What is clear is that the world’s meat industry, and the related sectors including leather processing, must be on the same page when it comes to ensuring good, factual communication about the whole supply chain, as there are many instances of negative untruths circulating to consumers.
Balanced diets and health
This is also true for those involved in the health profession and in advisory roles. It is essential that these individuals have access to robust, positive information to enable rational thinking and clear communication to their patients or clients on the role of red meat as part of a nutritious and balanced diet and the needs of the body at it differing life stages.
We at EBLEX, which is part of the part of the Agriculture and Horticulture Development Board (AHDB), fully recognise this need and have established an information source targeted specifically at the health profession to convey balanced messages on meat and healthiv. Similarly, teachers need to have such information available so that their pupils receive factual information during their formative years if they are to enjoy a healthy, protein-rich diet for life. One area where the livestock and meat sectors and the leather sector can be more positive is in presenting whole animal utilisation across a spectrum of products.

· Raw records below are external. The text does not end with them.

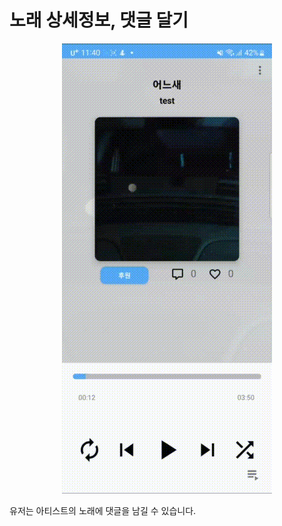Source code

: # 노래 상세정보, 댓글 달기

<div align="center">
    <img src="../gif/노래 상세정보, 댓글 달기.gif"/>
</div>

유저는 아티스트의 노래에 댓글을 남길 수 있습니다.
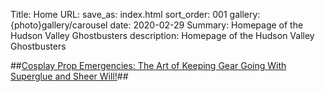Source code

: Title: Home
URL:
save_as: index.html
sort_order: 001
gallery: {photo}gallery/carousel
date: 2020-02-29
Summary: Homepage of the Hudson Valley Ghostbusters
description: Homepage of the Hudson Valley Ghostbusters

##[Cosplay Prop Emergencies: The Art of Keeping Gear Going With Superglue and Sheer Will!]({filename}../posts/2023_sept_01.md)##
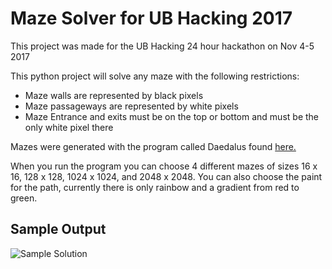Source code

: # Maze Solver for UB Hacking 2017

This project was made for the UB Hacking 24 hour hackathon on Nov 4-5 2017

This python project will solve any maze with the following restrictions:

* Maze walls are represented by black pixels
* Maze passageways are represented by white pixels
* Maze Entrance and exits must be on the top or bottom and must be the only white pixel there

Mazes were generated with the program called Daedalus found [here.](http://www.astrolog.org/labyrnth/daedalus.htm)

When you run the program you can choose 4 different mazes of sizes 16 x 16, 128 x 128, 1024 x 1024, and 2048 x 2048.
You can also choose the paint for the path, currently there is only rainbow and a gradient from red to green.

## Sample Output
![Sample Solution](Sample_Output.bmp)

From hides, leather, pharmaceutical, energy, the list goes on. One thing is clear, if there is a useful product that can be derived from the live animal and in doing so reduce waste, then that is good news. Where the carbon cost of this material lies is subject to debate: does the hide cost sit with the farmer, slaughterhouse or leather manufacturer?
There are arguments to support all sides but we should consider the supply from farm to consumer as a continuous chain with each sector reliant on the other and encourage open dialogue both internally and externally. If we are not positively communicating all the good messages about our industries then there are plenty who will take the alternative position. In summary, I strongly believe that the whole industry does indeed have nothing to hide.
The reality is, in fact, quite the opposite. We produce a whole range of products that the global consumer increasingly demands while at the same time striving to improve our processes to ensure social responsibilities are met. Perhaps we should communicate this a little better.